Caractéristiques Principales de la Sculpture Romaine
- Objectif d'utilité atteint dans sa fonction narrative, descriptive ou honorifique.
- Plus qu'un art, c'est un objet d'artisanat répondant à des exigences religieuses, honorifiques ou commémoratives.
- Le portrait est privilégié, atteignant un haut niveau d'identification avec le modèle.
- C'est un art naturaliste.
- Il s'agit souvent d'une œuvre anonyme.
La Peinture Romaine
Nous la connaissons grâce aux fresques trouvées à Pompéi, qui sont souvent des copies grecques ou des fantaisies décoratives (amours, oiseaux, rubans, fleurs, etc.). Les sujets sont historiques, mythologiques, paysagers et marins. À certains moments, il s'agissait d'une peinture architecturale, imitant les éléments de construction.
Ce qui est intéressant dans la peinture romaine est la technique des couleurs appliquées à la détrempe, souvent au pinceau lâche, sans trop de détails, de manière *impressionniste*, avec des jeux d'ombre et de lumière. Le goût pour le réalisme domine également, les sujets préférés étant les portraits, les caricatures et les paysages.
L'Art Roman (XIe - XIIIe siècles)
Entre les XIe et XIIIe siècles, durant la période connue comme la fin du Moyen Âge en Europe, émerge une forme d'art que l'on nomme « Roman ». Ce nom fait référence à sa source d'origine : l'art de Rome (*ars romanus*), dont il reprend les types de bâtiments et les techniques de construction. Ce style fut également appelé « roman » en raison de sa similitude avec le mot désignant les langues dérivées du latin.
Architecture Romane
C'est une architecture religieuse et monastique, animée par les monastères et les couvents. Son bâtiment emblématique est l'Église. Elle exprime l'idéal d'austérité, de dévouement, de discipline et de pénitence.
Du point de vue technique, elle appartient à l'architecture de l'arc et de la voûte, qui sont ses éléments fonctionnels de base. Elle apparaît robuste et lourde. Le principe de l'élévation est statique : la masse est confrontée au poids. L'extérieur est sobre, avec des murs nus et lisses, interrompus uniquement par les éléments de renfort incorporés dans la structure. Autres éléments de construction : **contreforts, colonnes, piliers, voûtes**.
Sculpture Romane
Elle est subordonnée à l'architecture, qui détermine les lieux et les espaces à couvrir de reliefs et de statues. Son but est didactique et artistique : faire connaître aux fidèles les vérités et les figures sacrées de l'instruction religieuse.
- **Stylisation et exagération** : les figures ne respectent pas les proportions naturelles.
- **Absence de perspective** : ou de gradation des tailles due aux différentes profondeurs des figures.

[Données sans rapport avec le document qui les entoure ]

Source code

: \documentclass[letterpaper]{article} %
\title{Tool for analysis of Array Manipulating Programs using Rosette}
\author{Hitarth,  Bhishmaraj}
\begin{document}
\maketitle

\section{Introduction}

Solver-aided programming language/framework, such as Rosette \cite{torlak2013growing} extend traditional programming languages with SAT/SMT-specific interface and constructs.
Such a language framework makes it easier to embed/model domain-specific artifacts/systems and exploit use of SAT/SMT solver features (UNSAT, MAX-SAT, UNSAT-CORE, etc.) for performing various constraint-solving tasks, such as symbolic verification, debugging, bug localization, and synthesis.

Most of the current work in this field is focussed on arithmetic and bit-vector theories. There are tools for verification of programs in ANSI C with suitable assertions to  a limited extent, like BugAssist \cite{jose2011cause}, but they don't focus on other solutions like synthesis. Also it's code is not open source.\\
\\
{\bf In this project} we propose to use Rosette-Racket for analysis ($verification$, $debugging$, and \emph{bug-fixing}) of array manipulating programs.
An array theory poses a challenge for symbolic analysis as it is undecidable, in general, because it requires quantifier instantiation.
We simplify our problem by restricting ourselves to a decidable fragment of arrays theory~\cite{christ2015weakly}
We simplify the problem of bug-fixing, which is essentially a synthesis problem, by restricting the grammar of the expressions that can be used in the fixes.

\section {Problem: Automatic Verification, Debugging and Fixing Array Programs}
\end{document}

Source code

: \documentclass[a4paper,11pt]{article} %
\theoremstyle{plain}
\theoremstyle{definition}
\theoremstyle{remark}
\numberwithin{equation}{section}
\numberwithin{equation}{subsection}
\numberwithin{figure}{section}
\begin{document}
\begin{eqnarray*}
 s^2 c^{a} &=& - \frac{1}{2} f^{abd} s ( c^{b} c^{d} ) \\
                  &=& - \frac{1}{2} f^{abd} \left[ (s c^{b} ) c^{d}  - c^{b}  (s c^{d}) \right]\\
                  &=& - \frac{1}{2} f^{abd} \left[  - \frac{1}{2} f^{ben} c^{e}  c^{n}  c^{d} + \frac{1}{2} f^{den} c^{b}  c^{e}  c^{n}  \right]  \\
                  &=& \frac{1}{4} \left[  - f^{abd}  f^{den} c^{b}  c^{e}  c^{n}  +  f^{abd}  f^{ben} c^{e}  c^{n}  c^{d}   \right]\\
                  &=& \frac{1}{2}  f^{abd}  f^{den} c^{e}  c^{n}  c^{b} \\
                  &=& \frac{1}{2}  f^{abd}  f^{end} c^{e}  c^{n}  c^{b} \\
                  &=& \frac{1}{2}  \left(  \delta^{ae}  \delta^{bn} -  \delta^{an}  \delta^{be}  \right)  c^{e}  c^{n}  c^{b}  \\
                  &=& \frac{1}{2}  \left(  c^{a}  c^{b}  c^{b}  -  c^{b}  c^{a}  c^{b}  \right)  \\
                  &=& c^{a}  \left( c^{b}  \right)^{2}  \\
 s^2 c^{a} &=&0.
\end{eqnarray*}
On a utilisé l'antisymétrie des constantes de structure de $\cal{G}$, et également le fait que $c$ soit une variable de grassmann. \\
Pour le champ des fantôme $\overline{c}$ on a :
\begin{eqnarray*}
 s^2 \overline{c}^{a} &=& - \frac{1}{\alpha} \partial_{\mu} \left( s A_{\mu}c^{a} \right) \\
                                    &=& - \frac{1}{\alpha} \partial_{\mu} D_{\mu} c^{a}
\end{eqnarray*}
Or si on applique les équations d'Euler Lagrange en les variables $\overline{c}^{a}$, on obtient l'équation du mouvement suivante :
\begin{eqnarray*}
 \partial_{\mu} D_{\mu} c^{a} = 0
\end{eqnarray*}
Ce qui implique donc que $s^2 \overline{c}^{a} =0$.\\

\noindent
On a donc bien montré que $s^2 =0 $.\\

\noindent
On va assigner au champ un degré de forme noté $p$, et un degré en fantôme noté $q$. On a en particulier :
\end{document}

- **Différence de taille dans les reliefs** : la taille indique l'importance du personnage.
- **Composition symétrique** : les scènes sont construites en maintenant une relation symétrique. Dans les tympans, la composition est toujours centrée autour de la figure du Christ.
Peinture Romane
La peinture romane connaît un développement remarquable, car les vastes étendues de murs plats étaient propices à la peinture murale. Elle était donc un art subordonné à la construction.
Le manque de perspective, les aplats de couleurs, la composition symétrique, la rigidité des personnages et l'inexpressivité des visages (qui affichent souvent un regard étonné) témoignent d'une influence certaine de l'Orient, notamment à travers l'art de Byzance. La technique utilisée est celle de la **fresque**.
Des exemples notables incluent :
- Les églises romanes catalanes, caractérisées par des couleurs translucides et des motifs abstraits à signification symbolique.
- Les églises italiennes, où sont peintes des scènes religieuses montrant une certaine volonté de copier fidèlement la nature.